## Your task
The response must contain every line from the records below that has "epsilon".

## Record extracts
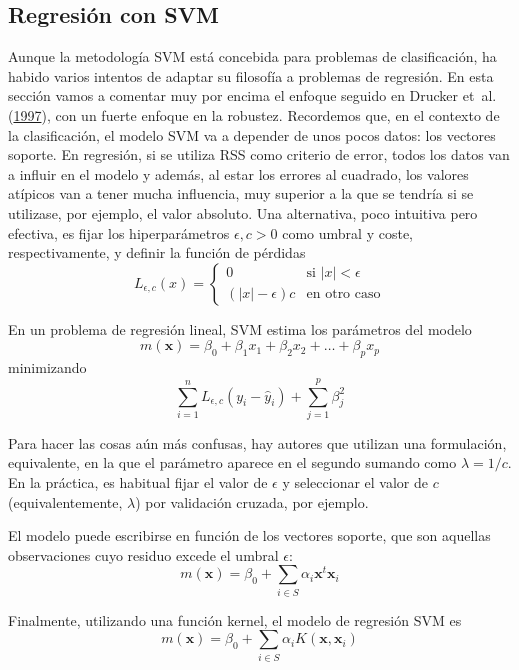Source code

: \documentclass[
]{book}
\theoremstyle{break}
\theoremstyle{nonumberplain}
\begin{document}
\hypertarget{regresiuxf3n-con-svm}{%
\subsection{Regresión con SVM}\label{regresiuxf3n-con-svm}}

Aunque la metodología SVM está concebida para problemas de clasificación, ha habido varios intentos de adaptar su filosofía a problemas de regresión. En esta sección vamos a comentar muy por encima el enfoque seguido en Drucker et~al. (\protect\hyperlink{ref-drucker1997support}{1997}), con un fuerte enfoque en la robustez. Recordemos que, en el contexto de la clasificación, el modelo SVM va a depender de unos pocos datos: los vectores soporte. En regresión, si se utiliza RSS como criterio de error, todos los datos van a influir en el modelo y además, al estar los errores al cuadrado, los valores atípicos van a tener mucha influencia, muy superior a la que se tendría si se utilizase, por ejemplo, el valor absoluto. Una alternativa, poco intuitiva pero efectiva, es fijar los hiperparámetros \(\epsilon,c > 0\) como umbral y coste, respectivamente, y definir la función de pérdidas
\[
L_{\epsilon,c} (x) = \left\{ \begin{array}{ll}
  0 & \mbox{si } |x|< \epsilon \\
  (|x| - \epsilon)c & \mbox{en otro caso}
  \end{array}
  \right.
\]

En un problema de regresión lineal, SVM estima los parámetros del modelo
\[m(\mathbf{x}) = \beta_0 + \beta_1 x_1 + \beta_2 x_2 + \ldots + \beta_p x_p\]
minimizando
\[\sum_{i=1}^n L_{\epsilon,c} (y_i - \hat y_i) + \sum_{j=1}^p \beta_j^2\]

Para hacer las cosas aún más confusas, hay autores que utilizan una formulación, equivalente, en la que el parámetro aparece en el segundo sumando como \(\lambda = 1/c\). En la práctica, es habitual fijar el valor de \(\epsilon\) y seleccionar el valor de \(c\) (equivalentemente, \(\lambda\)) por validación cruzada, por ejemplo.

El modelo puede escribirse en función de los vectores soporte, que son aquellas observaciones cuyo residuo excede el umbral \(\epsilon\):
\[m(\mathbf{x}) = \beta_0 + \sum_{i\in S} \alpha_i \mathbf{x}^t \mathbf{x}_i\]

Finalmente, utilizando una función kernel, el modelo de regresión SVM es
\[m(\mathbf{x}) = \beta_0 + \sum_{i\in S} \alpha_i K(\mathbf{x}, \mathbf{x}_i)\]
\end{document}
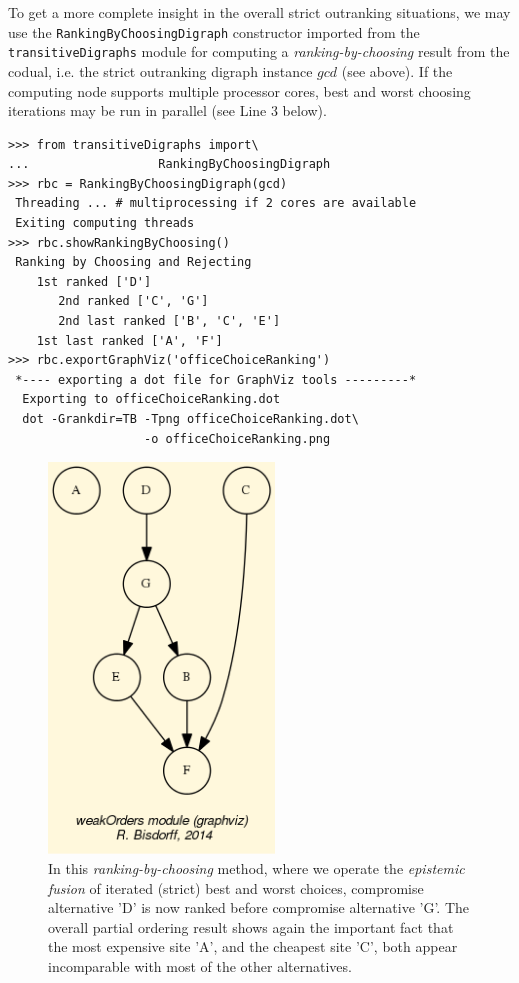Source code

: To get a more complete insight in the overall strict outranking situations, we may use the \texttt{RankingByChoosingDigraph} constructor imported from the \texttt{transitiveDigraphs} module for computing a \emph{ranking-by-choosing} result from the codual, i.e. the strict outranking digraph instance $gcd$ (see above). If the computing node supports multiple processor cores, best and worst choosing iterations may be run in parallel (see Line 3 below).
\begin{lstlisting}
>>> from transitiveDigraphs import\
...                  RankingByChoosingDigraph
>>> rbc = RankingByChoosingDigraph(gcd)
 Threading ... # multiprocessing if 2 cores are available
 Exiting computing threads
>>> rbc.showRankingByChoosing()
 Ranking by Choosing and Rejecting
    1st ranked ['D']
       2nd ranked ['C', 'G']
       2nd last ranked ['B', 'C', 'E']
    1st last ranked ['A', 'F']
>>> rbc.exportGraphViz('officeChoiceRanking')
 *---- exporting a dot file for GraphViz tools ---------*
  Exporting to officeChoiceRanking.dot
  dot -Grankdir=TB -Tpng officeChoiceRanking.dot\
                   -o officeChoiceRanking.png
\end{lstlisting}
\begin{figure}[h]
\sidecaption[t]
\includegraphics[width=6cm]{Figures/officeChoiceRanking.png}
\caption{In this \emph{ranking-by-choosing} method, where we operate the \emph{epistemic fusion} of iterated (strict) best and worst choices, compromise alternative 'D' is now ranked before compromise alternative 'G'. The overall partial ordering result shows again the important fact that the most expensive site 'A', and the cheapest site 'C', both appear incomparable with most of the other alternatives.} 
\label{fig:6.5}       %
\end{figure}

## Written solution
Aunque la metodología SVM está concebida para problemas de clasificación, ha habido varios intentos de adaptar su filosofía a problemas de regresión. En esta sección vamos a comentar muy por encima el enfoque seguido en Drucker et~al. (\protect\hyperlink{ref-drucker1997support}{1997}), con un fuerte enfoque en la robustez. Recordemos que, en el contexto de la clasificación, el modelo SVM va a depender de unos pocos datos: los vectores soporte. En regresión, si se utiliza RSS como criterio de error, todos los datos van a influir en el modelo y además, al estar los errores al cuadrado, los valores atípicos van a tener mucha influencia, muy superior a la que se tendría si se utilizase, por ejemplo, el valor absoluto. Una alternativa, poco intuitiva pero efectiva, es fijar los hiperparámetros \(\epsilon,c > 0\) como umbral y coste, respectivamente, y definir la función de pérdidas
L_{\epsilon,c} (x) = \left\{ \begin{array}{ll}
  0 & \mbox{si } |x|< \epsilon \\
  (|x| - \epsilon)c & \mbox{en otro caso}
\[\sum_{i=1}^n L_{\epsilon,c} (y_i - \hat y_i) + \sum_{j=1}^p \beta_j^2\]
Para hacer las cosas aún más confusas, hay autores que utilizan una formulación, equivalente, en la que el parámetro aparece en el segundo sumando como \(\lambda = 1/c\). En la práctica, es habitual fijar el valor de \(\epsilon\) y seleccionar el valor de \(c\) (equivalentemente, \(\lambda\)) por validación cruzada, por ejemplo.
El modelo puede escribirse en función de los vectores soporte, que son aquellas observaciones cuyo residuo excede el umbral \(\epsilon\):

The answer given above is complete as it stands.